Parental burnout: How to recognize it and what you can do to recover
Have you ever heard the term “life is life-ing right now”?
I’ve heard it used to describe the feeling when life’s ups and downs feel particularly intense and constant. Our personal and professional lives come with their own triumphs and challenges, and those peaks and valleys become that much sharper when our responsibilities as parents are thrown into the mix.
3 ways I navigate parental burnout
Many of us experience burnout. It’s the point at which we no longer have the full mental, emotional, and physical resources needed to meaningfully manage our lives.
If you are a parent experiencing burnout, know that you are not alone. When life starts life-ing, burnout can be around the corner, and so can unskillful words and actions toward ourselves and the ones we love the most.
Here are a few ways to navigate burnout both before it starts and when I’m in the throes of it.
1. Schedule regular self-check-ins
One of the reasons I’m so grateful for my mindfulness practice is that it’s helped me cultivate the habit of checking in with my mind, body, and emotions randomly throughout the day. Cultivating this habit of checking in with yourself anytime you can remember can be a crucial defense against the onset of burnout.
Try to think of yourself as a friend that you are checking up on regularly. You’re not checking in with them to judge them for how they’re feeling, but you have true concern for their well-being. When you do a light check-in with yourself—perhaps pausing to breathe and just noticing the state of your mind, body, and emotions—you can get an honest sense of how you’re doing in the moment. You can also see whether or not you feel resourced enough to proceed into the next moment, or if you need to take some deep breaths, offer yourself some words of encouragement or compassion, or ask for help as a way to support yourself.
2. Communicate your feelings
If you’re starting to feel stressed, irritable, exhausted, and overall under-resourced, you may be caught in the quicksand of burnout. In these moments, it’s important not to judge yourself harshly or be unkind to yourself, but to support yourself by asking for help or communicating your feelings so you feel heard.
For me, I am able to communicate with my wife when I feel like I’ve “hit a wall” and need some additional support with the kids. However, when she’s not available, I’ve noticed that simply acknowledging how difficult the moment is by saying to myself, “This is really hard right now,” helps me to recognize the truth of the situation—instead of denying it and making it harder on myself. If it feels age-appropriate, I may also communicate to my children that I’m having a hard time. I think it’s important to model for our kids that we are not superhuman.

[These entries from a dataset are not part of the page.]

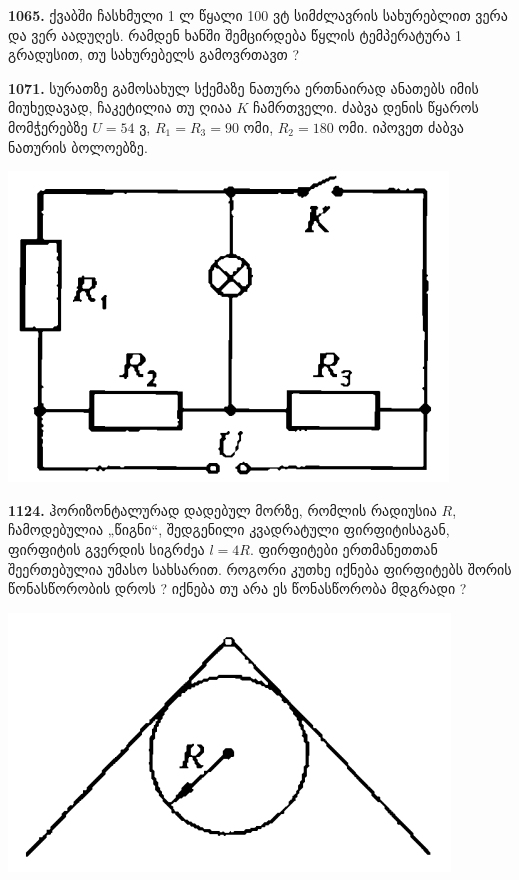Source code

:\documentclass[12pt,a4paper,]{report}
\begin{document}
\textbf{1065.} ქვაბში ჩასხმული 1 ლ წყალი 100 ვტ სიმძლავრის სახურებლით ვერა და ვერ აადუღეს. რამდენ ხანში შემცირდება წყლის ტემპერატურა 1 გრადუსით, თუ სახურებელს გამოვრთავთ ?

\textbf{1071.} სურათზე გამოსახულ სქემაზე ნათურა ერთნაირად ანათებს იმის მიუხედავად, ჩაკეტილია თუ ღიაა $K$ ჩამრთველი. ძაბვა დენის წყაროს მომჭერებზე $U=54$ ვ, $R_1=R_3=90$ ომი, $R_2=180$ ომი. იპოვეთ ძაბვა ნათურის ბოლოებზე.
		\begin{center}
			\includegraphics[scale=0.3]{images/F1071.png}
		\end{center}
	
\textbf{1124.} ჰორიზონტალურად დადებულ მორზე, რომლის რადიუსია $R$, ჩამოდებულია „წიგნი“, შედგენილი კვადრატული ფირფიტისაგან, ფირფიტის გვერდის სიგრძეა $l=4R$. ფირფიტები ერთმანეთთან შეერთებულია უმასო სახსარით. როგორი კუთხე იქნება ფირფიტებს შორის წონასწორობის დროს ? იქნება თუ არა ეს წონასწორობა მდგრადი ?
		\begin{center}
			\includegraphics[scale=0.2]{images/F1124.png}
		\end{center}
\end{document}

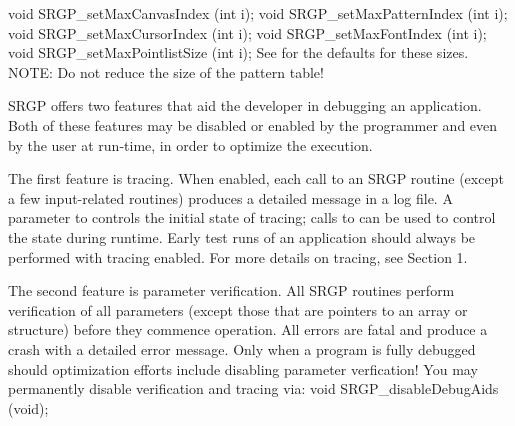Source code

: \newsynopsis
void SRGP_setMaxCanvasIndex (int i);
void SRGP_setMaxPatternIndex (int i);
void SRGP_setMaxCursorIndex (int i);
void SRGP_setMaxFontIndex (int i);
void SRGP_setMaxPointlistSize (int i);
\endsynopsis
See  for
the defaults for these sizes.  NOTE:  Do not reduce
the size of the pattern table!




SRGP offers two features that aid the developer in debugging an application.
Both of these features may be disabled or enabled by the programmer and even by
the user at run-time, in order to optimize the execution.

\newpar
The first feature is tracing.  When enabled, each call to an SRGP
routine (except a few input-related routines) produces a detailed
message in a log file.  A parameter to  controls the
initial state of tracing; calls to  can be used to control
the state during runtime.  Early test runs of an application should always be
performed with tracing enabled.  For more details on tracing, see Section 1.

\newpar
The second feature is parameter verification.  All SRGP routines perform
verification of all parameters (except those that are pointers to an
array or structure) before they commence operation.  All errors are fatal and
produce a crash with a detailed error message.  Only when a program is fully
debugged should optimization efforts include disabling parameter verfication!
You may permanently disable verification and tracing via:
\begincode
void SRGP_disableDebugAids (void);
\endcode





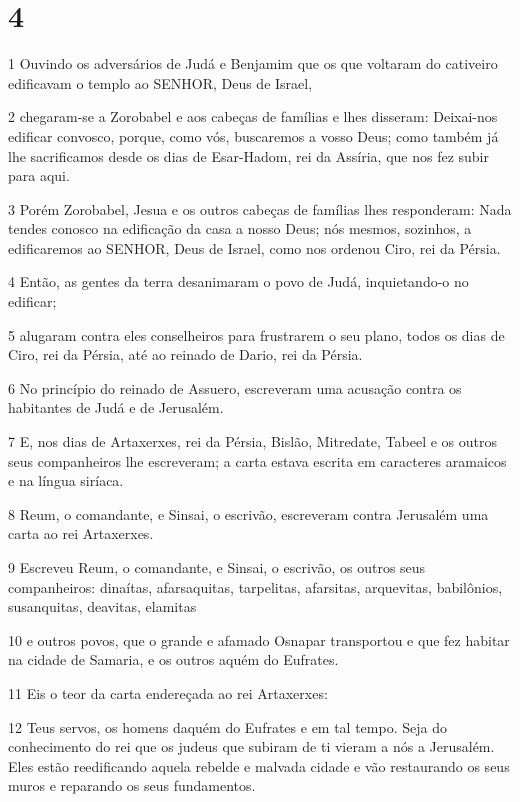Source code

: \chapter{4}

\par 1 Ouvindo os adversários de Judá e Benjamim que os que voltaram do cativeiro edificavam o templo ao SENHOR, Deus de Israel,
\par 2 chegaram-se a Zorobabel e aos cabeças de famílias e lhes disseram: Deixai-nos edificar convosco, porque, como vós, buscaremos a vosso Deus; como também já lhe sacrificamos desde os dias de Esar-Hadom, rei da Assíria, que nos fez subir para aqui.
\par 3 Porém Zorobabel, Jesua e os outros cabeças de famílias lhes responderam: Nada tendes conosco na edificação da casa a nosso Deus; nós mesmos, sozinhos, a edificaremos ao SENHOR, Deus de Israel, como nos ordenou Ciro, rei da Pérsia.
\par 4 Então, as gentes da terra desanimaram o povo de Judá, inquietando-o no edificar;
\par 5 alugaram contra eles conselheiros para frustrarem o seu plano, todos os dias de Ciro, rei da Pérsia, até ao reinado de Dario, rei da Pérsia.
\par 6 No princípio do reinado de Assuero, escreveram uma acusação contra os habitantes de Judá e de Jerusalém.
\par 7 E, nos dias de Artaxerxes, rei da Pérsia, Bislão, Mitredate, Tabeel e os outros seus companheiros lhe escreveram; a carta estava escrita em caracteres aramaicos e na língua siríaca.
\par 8 Reum, o comandante, e Sinsai, o escrivão, escreveram contra Jerusalém uma carta ao rei Artaxerxes.
\par 9 Escreveu Reum, o comandante, e Sinsai, o escrivão, os outros seus companheiros: dinaítas, afarsaquitas, tarpelitas, afarsitas, arquevitas, babilônios, susanquitas, deavitas, elamitas
\par 10 e outros povos, que o grande e afamado Osnapar transportou e que fez habitar na cidade de Samaria, e os outros aquém do Eufrates.
\par 11 Eis o teor da carta endereçada ao rei Artaxerxes:
\par 12 Teus servos, os homens daquém do Eufrates e em tal tempo. Seja do conhecimento do rei que os judeus que subiram de ti vieram a nós a Jerusalém. Eles estão reedificando aquela rebelde e malvada cidade e vão restaurando os seus muros e reparando os seus fundamentos.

3. Take time to rejuvenate, rest and restore
None of us can pour from an empty cup. When we are burnt out, we are literally running on fumes, and that doesn’t do anyone any good. In order to be the best versions of ourselves and, by extension, the best parents we can be, we need to take time to resource ourselves. Everybody might not understand your need to care for yourself, and it may be necessary for you to set a hard boundary for restoration and rejuvenation, but ultimately everyone will be better for it.
Whether it’s long, relaxing showers, regular formal meditation practice, taking walks in nature, doing something creative, watching your favorite show, listening to music, or a little bit of all of the above, taking time to rejuvenate, rest and restore works as a way to mitigate against and recover from burnout. (There are Singles on the Balance app, like positivity, relaxation, or even Sleep Journeys that can support you in the process of resourcing yourself in a meaningful way.)
As a fellow parent, I can say from experience that burnout is no fun and something to be taken seriously. Using mindfulness to check in with yourself, communicating when things are tough, and taking time to care for yourself are all ways that you can both protect yourself and heal from burnout.